Reactive oxygen species (ROS) have been found to trigger apoptosis in tumor cells. At the same time, telomerase is found to be associated with malignancy and reduced apoptosis. However little is known about the linkage between ROS such as OH and telomerase/telomere. To address the interrelations between OH and telomerase/telomere in tumor cell killing, HeLa, 293 and MW451 cells were induced to undergo apoptosis with OH radicals generated via Fe 2+-mediated Fenton reactions (0.1 mM FeSO 4 plus 0.3–0.9 mM H 2O 2) and telomerase activity, telomere length were measured during apoptosis. We found that during OH-induced apoptosis, telomere shortening took place while no changes in telomerase activity were observed.
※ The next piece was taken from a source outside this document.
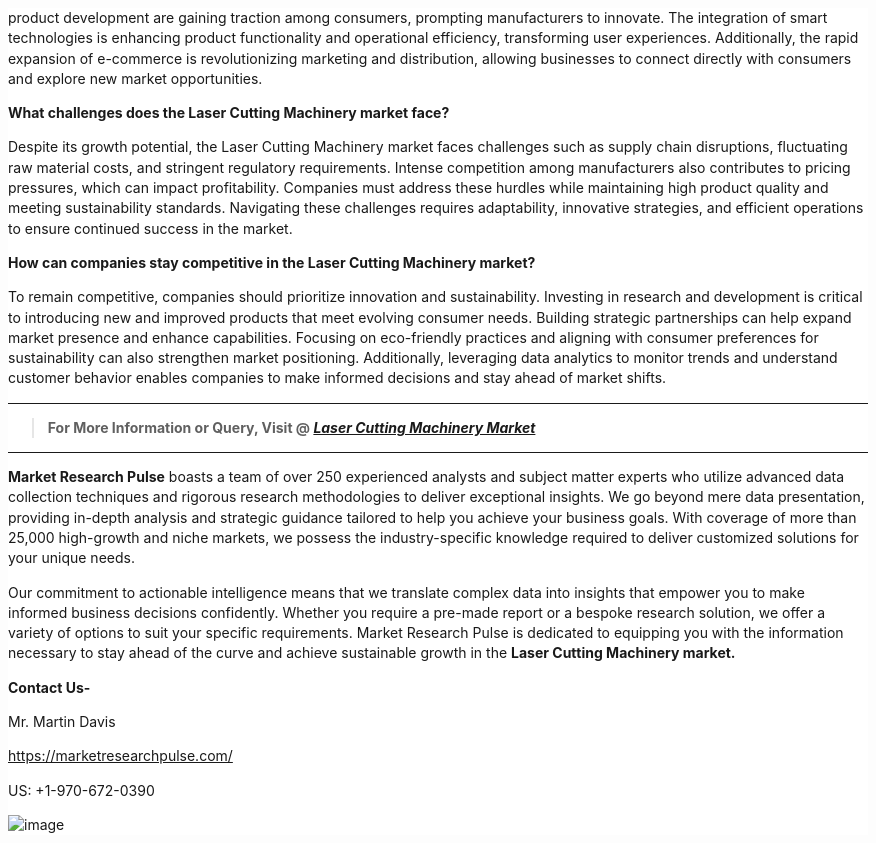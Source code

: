 product development are gaining traction among consumers, prompting manufacturers to innovate. The integration of smart technologies is enhancing product functionality and operational efficiency, transforming user experiences. Additionally, the rapid expansion of e-commerce is revolutionizing marketing and distribution, allowing businesses to connect directly with consumers and explore new market opportunities.</p><p><strong>What challenges does the Laser Cutting Machinery market face?</strong></p><p>Despite its growth potential, the Laser Cutting Machinery market faces challenges such as supply chain disruptions, fluctuating raw material costs, and stringent regulatory requirements. Intense competition among manufacturers also contributes to pricing pressures, which can impact profitability. Companies must address these hurdles while maintaining high product quality and meeting sustainability standards. Navigating these challenges requires adaptability, innovative strategies, and efficient operations to ensure continued success in the market.</p><p><strong>How can companies stay competitive in the Laser Cutting Machinery market?</strong></p><p>To remain competitive, companies should prioritize innovation and sustainability. Investing in research and development is critical to introducing new and improved products that meet evolving consumer needs. Building strategic partnerships can help expand market presence and enhance capabilities. Focusing on eco-friendly practices and aligning with consumer preferences for sustainability can also strengthen market positioning. Additionally, leveraging data analytics to monitor trends and understand customer behavior enables companies to make informed decisions and stay ahead of market shifts.</p><hr /><blockquote><p><strong>For More Information or Query, Visit @&nbsp;<em><a href="https://marketresearchpulse.com/report/147334/laser-cutting-machinery-market?utm_source=Linkedin&utm_medium=019">Laser Cutting Machinery Market</a></em></strong></p></blockquote><hr /><p><strong>Market Research Pulse</strong> boasts a team of over 250 experienced analysts and subject matter experts who utilize advanced data collection techniques and rigorous research methodologies to deliver exceptional insights. We go beyond mere data presentation, providing in-depth analysis and strategic guidance tailored to help you achieve your business goals. With coverage of more than 25,000 high-growth and niche markets, we possess the industry-specific knowledge required to deliver customized solutions for your unique needs.</p><p>Our commitment to actionable intelligence means that we translate complex data into insights that empower you to make informed business decisions confidently. Whether you require a pre-made report or a bespoke research solution, we offer a variety of options to suit your specific requirements. Market Research Pulse is dedicated to equipping you with the information necessary to stay ahead of the curve and achieve sustainable growth in the <strong>Laser Cutting Machinery market.</strong></p><p><strong>Contact Us-</strong></p><p>Mr. Martin Davis</p><p>https://marketresearchpulse.com/</p><p>US: +1-970-672-0390</p>
![image](https://github.com/user-attachments/assets/df117546-4a8d-4570-9340-e2b6469aa814)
Our results suggest that OH-induced telomere shortening is not through telomerase inhibition but possibly a direct effect of OH on telomeres themselves indicating that telomere shortening but not telomerase inhibition is the primary event during OH-induced apoptosis. Strikingly, we also found that OH-induced apoptosis in HeLa cells is caspase-3-independent but is associated with reduction of mitochondrial transmembrane potential. Our results indicate that OH triggers apoptotic tumor cell death through a telomere-related, caspase-independent pathway.